Doch dieses Phänomen, des sich Wohlfühlens beim Blick auf die eigene Timeline, hat einen Namen; es handelt sich um eine Informations- bzw. Filterblase. Die Filterblase ist ein Begriffskonstrukt, das vom Internetaktivisten Eli Pariser in seinem gleichnamigen Buch geprägt wurde. Laut Pariser entstehe die Filterblase, weil Webseiten versuchen, durch ausgeklügelte Algorithmen vorauszusagen, welche Informationen der Benutzer auffinden möchte. Basierend auf den verfügbaren Informationen über den Benutzer (beispielsweise Standort des Benutzers, Suchhistorie und Klickverhalten). Informationen, die in das Muster nicht reinpassen, werden aussortiert. Facebook hat diese Form der selektiven Wahrnehmung der Wirklichkeit perfektioniert. Wir sehen nur das, was unsere eigene Meinungen verstärkt und was uns nicht überfordert.

Ein weiteres Beispiel: Jeder weiß, dass Google der Zugang zu unserem kollektiven Wissen ist. Wir alle googeln Informationen, wenn wir was suchen, unsicher sind. Pariser bringt in seinem Buch ein Beispiel, in dem der eine Benutzer auf Google mit dem Stichwort „BP“ suchte und Nachrichten zu Investitionsmöglichkeiten von British Petroleum erhielt, während ein anderer Nutzer mit der gleichen Suchanfrage Informationen über die von Deepwater Horizon verursachte Ölpest bekam – somit die beiden Suchanfragen also völlig unterschiedliche Ergebnisse brachten.
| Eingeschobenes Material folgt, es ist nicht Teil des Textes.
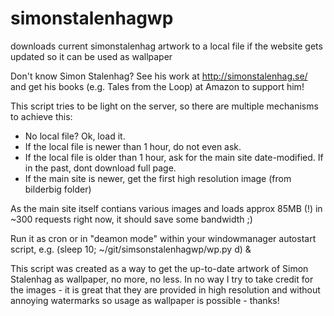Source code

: # simonstalenhagwp
downloads current simonstalenhag artwork to a local file if the website gets updated so it can be used as wallpaper 

Don't know Simon Stalenhag? See his work at http://simonstalenhag.se/ and get his books (e.g. Tales from the Loop)  at Amazon to support him!


This script tries to be light on the server, so there are multiple mechanisms to achieve this:
- No local file? Ok, load it.
- If the local file is newer than 1 hour, do not even ask.
- If the local file is older than 1 hour, ask for the main site date-modified. If in the past, dont download full page.
- If the main site is newer, get the first high resolution image (from bilderbig folder)

As the main site itself contians various images and loads approx 85MB (!) in ~300 requests right now, it should save some bandwidth ;)

Run it as cron or in "deamon mode" within your windowmanager autostart script, e.g.
(sleep 10; ~/git/simsonstalenhagwp/wp.py d) &


This script was created as a way to get the up-to-date artwork of Simon Stalenhag as wallpaper, no more, no less.
In no way I try to take credit for the images - it is great that they are provided in high resolution and without annoying watermarks so usage as wallpaper is possible - thanks!
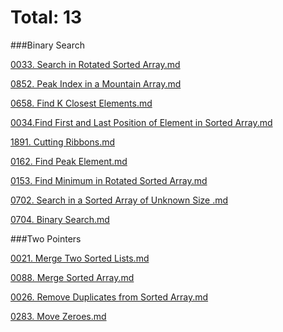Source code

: # Total: 13

###Binary Search

[0033. Search in Rotated Sorted Array.md](problems/0033.%20Search%20in%20Rotated%20Sorted%20Array.md)

[0852. Peak Index in a Mountain Array.md](problems/0852.%20Peak%20Index%20in%20a%20Mountain%20Array.md)

[0658. Find K Closest Elements.md](problems/0658.%20Find%20K%20Closest%20Elements.md)

[0034.Find First and Last Position of Element in Sorted Array.md](problems/0034.Find%20First%20and%20Last%20Position%20of%20Element%20in%20Sorted%20Array.md)

[1891. Cutting Ribbons.md](problems/1891.%20Cutting%20Ribbons.md)

[0162. Find Peak Element.md](problems/0162.%20Find%20Peak%20Element.md)

[0153. Find Minimum in Rotated Sorted Array.md](problems/0153.%20Find%20Minimum%20in%20Rotated%20Sorted%20Array.md)

[0702. Search in a Sorted Array of Unknown Size .md](problems/0702.%20Search%20in%20a%20Sorted%20Array%20of%20Unknown%20Size%20.md)

[0704. Binary Search.md](problems/0704.%20Binary%20Search.md)

###Two Pointers

[0021. Merge Two Sorted Lists.md](problems/0021.%20Merge%20Two%20Sorted%20Lists.md)

[0088. Merge Sorted Array.md](problems/0088.%20Merge%20Sorted%20Array.md)

[0026. Remove Duplicates from Sorted Array.md](problems/0026.%20Remove%20Duplicates%20from%20Sorted%20Array.md)

[0283. Move Zeroes.md](problems/0283.%20Move%20Zeroes.md)

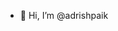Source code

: - 👋 Hi, I’m @adrishpaik

<!---
adrishpaik/adrishpaik is a ✨ special ✨ repository because its `README.md` (this file) appears on your GitHub profile.
You can click the Preview link to take a look at your changes.
--->
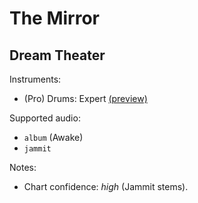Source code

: # The Mirror

## Dream Theater

Instruments:

  * (Pro) Drums: Expert
    [(preview)](http://pages.cs.wisc.edu/~tolly/customs/?artist=dream-theater&title=the-mirror)

Supported audio:

  * `album` (Awake)
  * `jammit`

Notes:

  * Chart confidence: *high* (Jammit stems).
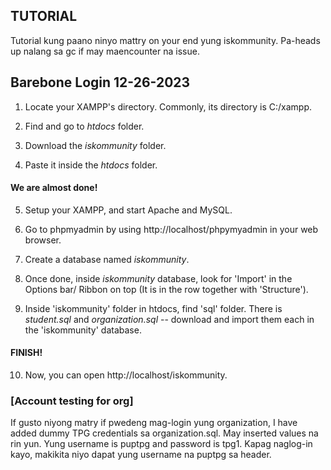 ## TUTORIAL 

Tutorial kung paano ninyo mattry on your end yung iskommunity. Pa-heads up nalang sa gc if may maencounter na issue.

## Barebone Login 12-26-2023

1. Locate your XAMPP's directory. Commonly, its directory is C:/xampp.

2. Find and go to *htdocs* folder.

3. Download the *iskommunity* folder.

4. Paste it inside the *htdocs* folder.

#### We are almost done!

5. Setup your XAMPP, and start Apache and MySQL.

6. Go to phpmyadmin by using http://localhost/phpymyadmin in your web browser.

7. Create a database named *iskommunity*.

8. Once done, inside *iskommunity* database, look for 'Import' in the Options bar/ Ribbon on top (It is in the row together with 'Structure').

9. Inside 'iskommunity' folder in htdocs, find 'sql' folder. There is *student.sql* and *organization.sql* -- download and import them each in the 'iskommunity' database.

#### FINISH!

10. Now,  you can open http://localhost/iskommunity.

### [Account testing for org]
If gusto niyong matry if pwedeng mag-login yung organization, I have added dummy TPG credentials sa organization.sql. May inserted values na rin yun. Yung username is puptpg and password is tpg1. Kapag naglog-in kayo, makikita niyo dapat yung username na puptpg sa header. 

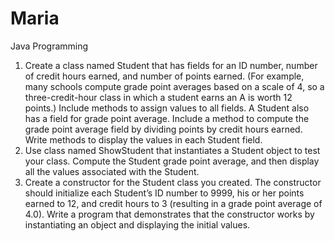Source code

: # Maria
Java Programming
1. Create a class named Student that has fields for an ID number, number of credit hours earned, and number of points earned. (For example, many schools compute grade point averages based on a scale of 4, so a three-credit-hour class in which a student earns an A is worth 12 points.) Include methods to assign values to all fields. A Student also has a field for grade point average. Include a method to compute the grade point average field by dividing points by credit hours earned. Write methods to display the values in each Student field.
2. Use class named ShowStudent that instantiates a Student object to test your class. Compute the Student grade point average, and then display all the values associated with the Student.
3. Create a constructor for the Student class you created. The constructor should initialize each Student’s ID number to 9999, his or her points earned to 12, and credit hours to 3 (resulting in a grade point average of 4.0). Write a program that demonstrates that the constructor works by instantiating an object and displaying the initial values.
Wir bestätigen uns tagtäglich – unterstützt bzw. unterwandert von Algorithmen – in unserem eigenen Meinungsbild. Wir fühlen uns in dieser Welt, die uns bestätigt, wohl. Wer nun denkt, ich meine damit eine Seite, der gespaltenen politischen Öffentlichkeit, der irrt. Eine der großen Schwächen der sogenannten liberalen beziehungsweise linken Meinungsfront besteht darin, dass „die anderen“, die Trump-Wähler, die Afd-Wähler, die DF-Wähler als dumme, ungebildete Menschen wahrgenommen werden. Es schwingt häufig eine arge Arroganz mit. Nach dem Credo: Wenn „die“ nur unser Wissen hätten (unsere Filterblase) dann würden sie schon erkennen, wie falsch sie liegen. Natürlich muss man nicht Trump gut finden oder gar Inger Støjbergs bewusst gewählte Provokationen gut heißen. Doch die festgefahrenen eigenen Meinungen zu hinterfragen, wird im Zeitalter der Informationsblase und der damit einher gehenden Abschottung des eigenen  Denkens, immer schwieriger. 

Die Medien müssten da Einhalt bieten. Es muss doch der Auftrag der Presse sein, uns das andere Denken, die Gegenseite, näher zu bringen. Doch auch hier zeigt sich die Gefahr der Filterblase: Die Sozialen Medien sind unsere vorrangige Informationsquelle geworden und hier funktioniert die Informationsblase besonders gut. 

Unsere Filterblase wird immer stabiler, unser Weltbild wird immer unangreifbarer. Ich halte das für eine sehr gefährliche Entwicklung. Wer andauernd darin bestätigt wird, dass die eigenen Meinung, die allein selig machende Wahrheit darstellt, der kann es zwar bis ins Weiße Haus schaffen, ein guter Präsident wird er aber noch lange nicht. 

Für uns Normalsterblichen bedeutet dies, wollen wir uns aus den Fängen unserer eigenen Wohlfühl-Informationsblase befreien, dann müssen wir aktiv daran arbeiten, die eigene Meinung kritisch zu hinterfragen: auch in Bereichen, in denen wir uns (eigentlich) ganz sicher sind, dass wir richtig liegen. Gerade dort!